──────── AVAILABLE RECORDS
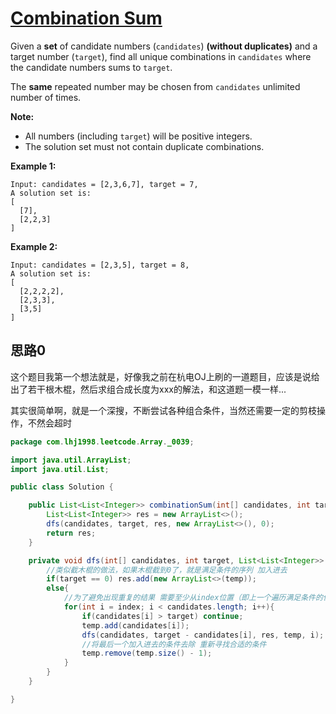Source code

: # [Combination Sum](https://leetcode.com/problems/combination-sum/)

Given a **set** of candidate numbers (`candidates`) **(without duplicates)** and a target number (`target`), find all unique combinations in `candidates` where the candidate numbers sums to `target`.

The **same** repeated number may be chosen from `candidates` unlimited number of times.

**Note:**

- All numbers (including `target`) will be positive integers.
- The solution set must not contain duplicate combinations.

**Example 1:**

```
Input: candidates = [2,3,6,7], target = 7,
A solution set is:
[
  [7],
  [2,2,3]
]
```

**Example 2:**

```
Input: candidates = [2,3,5], target = 8,
A solution set is:
[
  [2,2,2,2],
  [2,3,3],
  [3,5]
]
```

## 思路0

这个题目我第一个想法就是，好像我之前在杭电OJ上刷的一道题目，应该是说给出了若干根木棍，然后求组合成长度为xxx的解法，和这道题一模一样...

其实很简单啊，就是一个深搜，不断尝试各种组合条件，当然还需要一定的剪枝操作，不然会超时

```java
package com.lhj1998.leetcode.Array._0039;

import java.util.ArrayList;
import java.util.List;

public class Solution {

    public List<List<Integer>> combinationSum(int[] candidates, int target) {
        List<List<Integer>> res = new ArrayList<>();
        dfs(candidates, target, res, new ArrayList<>(), 0);
        return res;
    }

    private void dfs(int[] candidates, int target, List<List<Integer>> res, List<Integer> temp, int index){
        //类似截木棍的做法，如果木棍截到0了，就是满足条件的序列 加入进去
        if(target == 0) res.add(new ArrayList<>(temp));
        else{
            //为了避免出现重复的结果 需要至少从index位置（即上一个遍历满足条件的位置开始）
            for(int i = index; i < candidates.length; i++){
                if(candidates[i] > target) continue;
                temp.add(candidates[i]);
                dfs(candidates, target - candidates[i], res, temp, i);
                //将最后一个加入进去的条件去除 重新寻找合适的条件
                temp.remove(temp.size() - 1);
            }
        }
    }

}

```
────────────────
In the entries above, find each line that has the word "public". Copy it.

public class Solution {
    public List<List<Integer>> combinationSum(int[] candidates, int target) {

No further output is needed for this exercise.